Le mensonge éhonté de personnalités comme la maire démocrate de Chicago, Lori Lightfoot, pour faire croire que leur volonté de rouvrir les écoles découle uniquement de leur souci pour le bien-être des enfants, est réduit à une absurdité quand il vient de la bouche de Bloomberg. Dans une diatribe raciste adressée à ses collègues oligarques à l’Aspen Institute en 2015, Bloomberg a décrit les mêmes jeunes pauvres, pour la plupart issus de minorités et dont il prétend maintenant se préoccuper, comme la principale cause de criminalité. Il a déclaré que la police devrait «les jeter contre le mur et les fouiller». La révélation de ses commentaires au début de l’année dernière a joué un rôle majeur dans l’effondrement de sa tentative de remporter l’investiture présidentielle du Parti démocrate.
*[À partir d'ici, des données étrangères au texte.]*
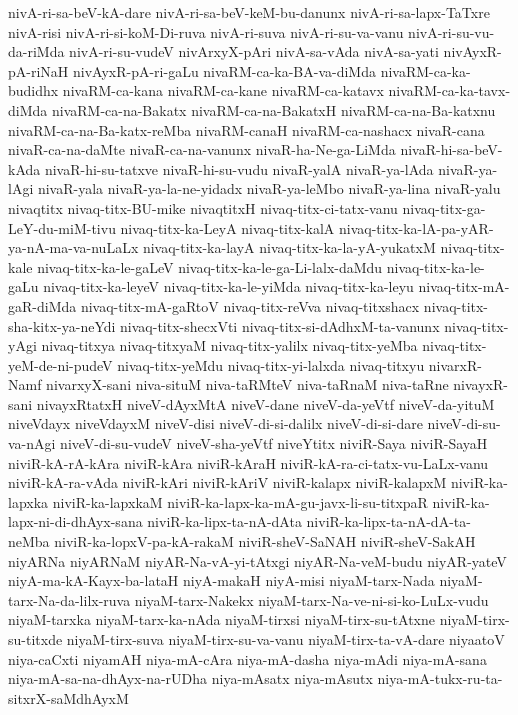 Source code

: {nivA-ri-sa-beV-kA-dare
nivA-ri-sa-beV-keM-bu-danunx
nivA-ri-sa-lapx-TaTxre
nivA-risi
nivA-ri-si-koM-Di-ruva
nivA-ri-suva
nivA-ri-su-va-vanu
nivA-ri-su-vu-da-riMda
nivA-ri-su-vudeV
nivArxyX-pAri
nivA-sa-vAda
nivA-sa-yati
nivAyxR-pA-riNaH
nivAyxR-pA-ri-gaLu
nivaRM-ca-ka-BA-va-diMda
nivaRM-ca-ka-budidhx
nivaRM-ca-kana
nivaRM-ca-kane
nivaRM-ca-katavx
nivaRM-ca-ka-tavx-diMda
nivaRM-ca-na-Bakatx
nivaRM-ca-na-BakatxH
nivaRM-ca-na-Ba-katxnu
nivaRM-ca-na-Ba-katx-reMba
nivaRM-canaH
nivaRM-ca-nashacx
nivaR-cana
nivaR-ca-na-daMte
nivaR-ca-na-vanunx
nivaR-ha-Ne-ga-LiMda
nivaR-hi-sa-beV-kAda
nivaR-hi-su-tatxve
nivaR-hi-su-vudu
nivaR-yalA
nivaR-ya-lAda
nivaR-ya-lAgi
nivaR-yala
nivaR-ya-la-ne-yidadx
nivaR-ya-leMbo
nivaR-ya-lina
nivaR-yalu
nivaqtitx
nivaq-titx-BU-mike
nivaqtitxH
nivaq-titx-ci-tatx-vanu
nivaq-titx-ga-LeY-du-miM-tivu
nivaq-titx-ka-LeyA
nivaq-titx-kalA
nivaq-titx-ka-lA-pa-yAR-ya-nA-ma-va-nuLaLx
nivaq-titx-ka-layA
nivaq-titx-ka-la-yA-yukatxM
nivaq-titx-kale
nivaq-titx-ka-le-gaLeV
nivaq-titx-ka-le-ga-Li-lalx-daMdu
nivaq-titx-ka-le-gaLu
nivaq-titx-ka-leyeV
nivaq-titx-ka-le-yiMda
nivaq-titx-ka-leyu
nivaq-titx-mA-gaR-diMda
nivaq-titx-mA-gaRtoV
nivaq-titx-reVva
nivaq-titxshacx
nivaq-titx-sha-kitx-ya-neYdi
nivaq-titx-shecxVti
nivaq-titx-si-dAdhxM-ta-vanunx
nivaq-titx-yAgi
nivaq-titxya
nivaq-titxyaM
nivaq-titx-yalilx
nivaq-titx-yeMba
nivaq-titx-yeM-de-ni-pudeV
nivaq-titx-yeMdu
nivaq-titx-yi-lalxda
nivaq-titxyu
nivarxR-Namf
nivarxyX-sani
niva-situM
niva-taRMteV
niva-taRnaM
niva-taRne
nivayxR-sani
nivayxRtatxH
niveV-dAyxMtA
niveV-dane
niveV-da-yeVtf
niveV-da-yituM
niveVdayx
niveVdayxM
niveV-disi
niveV-di-si-dalilx
niveV-di-si-dare
niveV-di-su-va-nAgi
niveV-di-su-vudeV
niveV-sha-yeVtf
niveYtitx
niviR-Saya
niviR-SayaH
niviR-kA-rA-kAra
niviR-kAra
niviR-kAraH
niviR-kA-ra-ci-tatx-vu-LaLx-vanu
niviR-kA-ra-vAda
niviR-kAri
niviR-kAriV
niviR-kalapx
niviR-kalapxM
niviR-ka-lapxka
niviR-ka-lapxkaM
niviR-ka-lapx-ka-mA-gu-javx-li-su-titxpaR
niviR-ka-lapx-ni-di-dhAyx-sana
niviR-ka-lipx-ta-nA-dAta
niviR-ka-lipx-ta-nA-dA-ta-neMba
niviR-ka-lopxV-pa-kA-rakaM
niviR-sheV-SaNAH
niviR-sheV-SakAH
niyARNa
niyARNaM
niyAR-Na-vA-yi-tAtxgi
niyAR-Na-veM-budu
niyAR-yateV
niyA-ma-kA-Kayx-ba-lataH
niyA-makaH
niyA-misi
niyaM-tarx-Nada
niyaM-tarx-Na-da-lilx-ruva
niyaM-tarx-Nakekx
niyaM-tarx-Na-ve-ni-si-ko-LuLx-vudu
niyaM-tarxka
niyaM-tarx-ka-nAda
niyaM-tirxsi
niyaM-tirx-su-tAtxne
niyaM-tirx-su-titxde
niyaM-tirx-suva
niyaM-tirx-su-va-vanu
niyaM-tirx-ta-vA-dare
niyaatoV
niya-caCxti
niyamAH
niya-mA-cAra
niya-mA-dasha
niya-mAdi
niya-mA-sana
niya-mA-sa-na-dhAyx-na-rUDha
niya-mAsatx
niya-mAsutx
niya-mA-tukx-ru-ta-sitxrX-saMdhAyxM
}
L’ancien maire de la ville de New York a donné un compte rendu mensonger des premières étapes de la pandémie, en affirmant que «personne ne savait» à quel point le virus était potentiellement dangereux. En fait, Trump avait reçu des informations détaillées début janvier sur le danger du coronavirus, et l’OMS avait qualifié l’épidémie de pandémie le 30 janvier.
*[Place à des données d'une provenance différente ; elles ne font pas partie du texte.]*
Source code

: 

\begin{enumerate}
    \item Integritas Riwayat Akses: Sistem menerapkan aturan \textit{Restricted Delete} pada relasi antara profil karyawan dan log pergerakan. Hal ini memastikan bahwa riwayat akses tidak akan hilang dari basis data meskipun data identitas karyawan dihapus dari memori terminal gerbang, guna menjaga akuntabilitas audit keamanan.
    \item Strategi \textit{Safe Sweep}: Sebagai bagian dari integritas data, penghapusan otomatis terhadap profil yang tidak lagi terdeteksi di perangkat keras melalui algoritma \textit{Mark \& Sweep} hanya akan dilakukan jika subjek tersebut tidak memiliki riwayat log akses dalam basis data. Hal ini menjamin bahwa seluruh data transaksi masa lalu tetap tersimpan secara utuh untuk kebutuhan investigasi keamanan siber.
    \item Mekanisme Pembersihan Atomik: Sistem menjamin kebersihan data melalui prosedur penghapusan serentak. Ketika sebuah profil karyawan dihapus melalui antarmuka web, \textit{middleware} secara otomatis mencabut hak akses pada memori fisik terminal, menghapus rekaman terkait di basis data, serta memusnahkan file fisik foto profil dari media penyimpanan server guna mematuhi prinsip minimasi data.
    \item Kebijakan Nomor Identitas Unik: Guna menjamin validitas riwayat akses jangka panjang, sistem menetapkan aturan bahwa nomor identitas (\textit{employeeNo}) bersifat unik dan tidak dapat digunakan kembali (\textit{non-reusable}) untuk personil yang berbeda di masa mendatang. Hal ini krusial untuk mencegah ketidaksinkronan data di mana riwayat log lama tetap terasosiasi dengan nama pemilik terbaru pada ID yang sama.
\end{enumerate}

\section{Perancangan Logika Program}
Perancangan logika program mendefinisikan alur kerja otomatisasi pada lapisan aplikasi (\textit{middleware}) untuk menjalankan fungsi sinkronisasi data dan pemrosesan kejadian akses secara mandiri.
La conversation s’est ensuite tournée vers le déploiement du vaccin, qui a été désastreux, le nombre total de vaccins n’ayant permis d’atteindre qu’une infime partie des objectifs fixés par le gouvernement fédéral l’année dernière. Lorsque la journaliste de MSNBC, Ruhle, a demandé à Bloomberg comment les ressources pour lutter contre la pandémie pourraient être distribuées équitablement si des entreprises privées contrôlaient le processus, Bloomberg est devenu beaucoup plus animé que lorsqu’il parlait d’une maladie qui a tué 2 millions de personnes. «Stéphanie, tu devrais comprendre que le capitalisme fonctionne vraiment», a-t-il déclaré. «Notre système de santé et d’hôpitaux est basé sur le capitalisme. Nous faisons payer, et les meilleurs hôpitaux reçoivent des dons, et ils améliorent leurs soins de santé – qu’y a-t-il de mal à avoir des experts qui savent comment distribuer les choses?»
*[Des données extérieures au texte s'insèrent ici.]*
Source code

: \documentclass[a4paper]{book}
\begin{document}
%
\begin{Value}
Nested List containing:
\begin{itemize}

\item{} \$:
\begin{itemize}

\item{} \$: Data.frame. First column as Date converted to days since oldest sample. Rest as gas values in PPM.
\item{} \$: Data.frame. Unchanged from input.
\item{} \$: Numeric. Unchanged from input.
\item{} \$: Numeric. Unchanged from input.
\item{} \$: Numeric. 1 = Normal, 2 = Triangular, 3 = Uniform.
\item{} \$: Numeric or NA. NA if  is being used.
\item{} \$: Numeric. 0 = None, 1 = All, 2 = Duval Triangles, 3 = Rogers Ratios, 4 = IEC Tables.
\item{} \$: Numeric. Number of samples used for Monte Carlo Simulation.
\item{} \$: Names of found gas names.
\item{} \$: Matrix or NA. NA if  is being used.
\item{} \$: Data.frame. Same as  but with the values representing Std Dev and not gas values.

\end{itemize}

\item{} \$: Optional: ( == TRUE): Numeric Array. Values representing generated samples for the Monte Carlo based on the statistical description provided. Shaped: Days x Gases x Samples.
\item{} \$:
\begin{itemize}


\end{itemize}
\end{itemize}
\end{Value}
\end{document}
La question a suscité une réponse si forte, car, en fait, la pandémie a démasqué tout le système capitaliste. À chaque étape, toute réponse rationnelle et scientifiquement fondée à la pandémie a été bloquée par l’impératif du profit.

Aujourd’hui, même après la mort de 450.000 personnes aux États-Unis, la classe dirigeante exige que les enseignants et les élèves retournent en classe alors même que la pandémie est entrée dans une nouvelle phase plus meurtrière, les variantes plus virulentes et mortelles du virus devenant plus dominantes. Mais la classe dirigeante ne s’en soucie guère tant que la valeur des actions à Wall Street continue d’augmenter. C’est pourquoi une telle opposition généralisée éclate maintenant parmi les enseignants et d’autres catégories de travailleurs et prend une orientation de plus en plus explicitement anticapitaliste.

Bloomberg, en dépit de son indifférence crasse pour les «petites gens», est très sensible au danger qu’un mouvement socialiste se développe dans la classe ouvrière, et c’est qu’il a passé son temps à dénoncer durant sa campagne présidentielle. Cela démontre, en outre, que la raison invoquée par Trump pour justifier sa tentative de coup d’État, à savoir qu’il était la dernière ligne de défense contre le socialisme en Amérique, n’était pas un simple discours de fou. Il exprimait la crainte viscérale de la classe dominante: la montée d’une opposition révolutionnaire au sein de la classe ouvrière.